Either way we REALLY enjoyed it and had a good time, Versailles picked up on the aframe, jumps, and tunnel immediately (and for those worried, we are not doing a lot of jumping since she is young!) and kept going over the aframe every time we passed it because she loved it so much.

Hopefully we end up doing well! Good first day.


----------



## fuzzybunny (Apr 29, 2011)

Glad you enjoyed your first class! Agility can be addicting


----------



## Dooney's Mom (May 10, 2011)

How old is your girl? Mine is 9 months and we just had our first agility class which they mix up with the agility.

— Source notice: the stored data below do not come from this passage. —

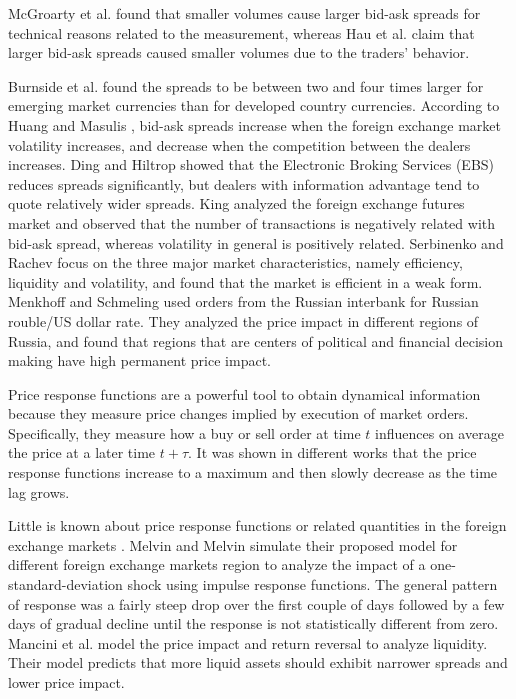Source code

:McGroarty et al. \cite{micro_eff} found that smaller volumes cause larger
bid-ask spreads for technical reasons related to the measurement, whereas Hau
et al. \cite{eur_change_forex,eur_int_curr} claim that larger bid-ask spreads
caused smaller volumes due to the traders' behavior.

Burnside et al. \cite{curr_speculation} found the spreads to be between two and
four times larger for emerging market currencies than for developed country
currencies. According to Huang and Masulis \cite{spread_competition}, bid-ask
spreads increase when the foreign exchange market volatility increases, and
decrease when the competition between the dealers increases. Ding and Hiltrop
\cite{electronic_forex} showed that the Electronic Broking Services (EBS)
reduces spreads significantly, but dealers with information advantage tend to
quote relatively wider spreads. King \cite{spread_futures} analyzed the foreign
exchange futures market and observed that the number of transactions is
negatively related with bid-ask spread, whereas volatility in general is
positively related. Serbinenko and Rachev \cite{intraday_forex} focus on the
three major market characteristics, namely efficiency, liquidity and
volatility, and found that the market is efficient in a weak form. Menkhoff and
Schmeling \cite{local_forex} used orders from the Russian interbank for Russian
rouble/US dollar rate. They analyzed the price impact in different regions of
Russia, and found that regions that are centers of political and financial
decision making have high permanent price impact.

Price response functions are a powerful tool to obtain dynamical information
because they measure price changes implied by execution of market orders.
Specifically, they measure how a buy or sell order at time $t$ influences on
average the price at a later time $t + \tau$. It was shown in different works
\cite{components_spread_tokyo,dissecting_cross,r_walks_liquidity,subtle_nature,Bouchaud_2004,theory_market_impact,my_paper_response_financial,Wang_2016_avg,Wang_2016_cross}
that the price response functions increase to a maximum and then slowly
decrease as the time lag grows.

Little is known about price response functions or related quantities in the
foreign exchange markets
\cite{forex_liquidity,forex_volatility,response_funct_fx}. Melvin and Melvin
\cite{forex_volatility} simulate their proposed model for different foreign
exchange markets region to analyze the impact of a one-standard-deviation shock
using impulse response functions. The general pattern of response was a fairly
steep drop over the first couple of days followed by a few days of gradual
decline until the response is not statistically different from zero. Mancini et
al. \cite{forex_liquidity} model the price impact and return reversal to
analyze liquidity. Their model predicts that more liquid assets should exhibit
narrower spreads and lower price impact.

Mine is good with everything BUT the A frame- she would rather go around it- LOL

and I can see how it can become addicting- I can't wait for our next class!


----------



## Shaina (Apr 2, 2011)

She is 7 1/2 months old  She LOVED the a-frame! Definitely her favorite. The tunnel we had a little trouble with (started out with a U shaped one so she didn't really understand teh concept) but if I threw her ball through it a few times she picked it up right away. She is pretty small and compact (only 48lbs) so she's certainly "agile" enough for it right now.


----------



## I_LOVE_MY_MIKKO (Oct 4, 2006)

I'm glad you both had a great time!! 

One of the reasons you don't give corrections to dogs in agility is because you want them to stay drivey and don't want them to slow down, trying to be correct, always looking to you to see if they are right.

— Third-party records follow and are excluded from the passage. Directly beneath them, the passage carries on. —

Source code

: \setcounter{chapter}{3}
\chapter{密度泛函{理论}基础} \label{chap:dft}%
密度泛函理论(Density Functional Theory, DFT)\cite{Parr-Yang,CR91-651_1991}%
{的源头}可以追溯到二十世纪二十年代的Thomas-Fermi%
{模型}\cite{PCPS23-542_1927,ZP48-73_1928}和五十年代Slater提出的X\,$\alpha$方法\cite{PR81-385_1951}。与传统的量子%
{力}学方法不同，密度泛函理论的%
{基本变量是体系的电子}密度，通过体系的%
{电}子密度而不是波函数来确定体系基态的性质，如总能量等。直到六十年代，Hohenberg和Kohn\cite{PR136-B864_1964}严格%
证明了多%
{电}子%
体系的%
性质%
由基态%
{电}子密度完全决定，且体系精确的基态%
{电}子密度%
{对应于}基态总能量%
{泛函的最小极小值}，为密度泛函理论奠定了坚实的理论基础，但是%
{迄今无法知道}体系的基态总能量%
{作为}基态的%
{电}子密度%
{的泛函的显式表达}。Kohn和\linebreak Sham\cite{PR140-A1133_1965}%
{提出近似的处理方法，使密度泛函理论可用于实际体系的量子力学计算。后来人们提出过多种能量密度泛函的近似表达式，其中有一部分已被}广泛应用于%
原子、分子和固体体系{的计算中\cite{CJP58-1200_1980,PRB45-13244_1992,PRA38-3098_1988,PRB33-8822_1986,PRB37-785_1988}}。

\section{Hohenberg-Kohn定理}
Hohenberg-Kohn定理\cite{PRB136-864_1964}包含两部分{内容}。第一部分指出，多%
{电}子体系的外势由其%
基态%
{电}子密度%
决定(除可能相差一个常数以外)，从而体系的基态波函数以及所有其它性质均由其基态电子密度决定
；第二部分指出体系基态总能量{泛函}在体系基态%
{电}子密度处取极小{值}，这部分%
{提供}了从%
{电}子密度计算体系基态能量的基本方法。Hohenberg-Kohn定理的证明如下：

I try not to mark an incorrect behavior at all (not even with whoopsie or whatever). If my dog is wrong, I do something else that he gets right and give him a treat then move back to what was wrong. That way, he is still rewarded, but not for the incorrect behavior and the incorrect behavior is just ignored.


----------



## MaggieRoseLee (Aug 17, 2001)

Your instructor is right. For agility, the MOST important thing is enthusiasm, speed and our pups offering behaviors. 

And...

In the REAL world with training and life, the word 'NO' should have alot of POWER! And not in a nagging nudging not-really-mean-it way. When I say 'NO' I want it to mean NO! Like 'NO' do not get near the skunk. Or 'NO' do not go in the road. Or 'NO' do not chew the electric cord. 

I want 'NO' to have the power to stop my dog in their tracks.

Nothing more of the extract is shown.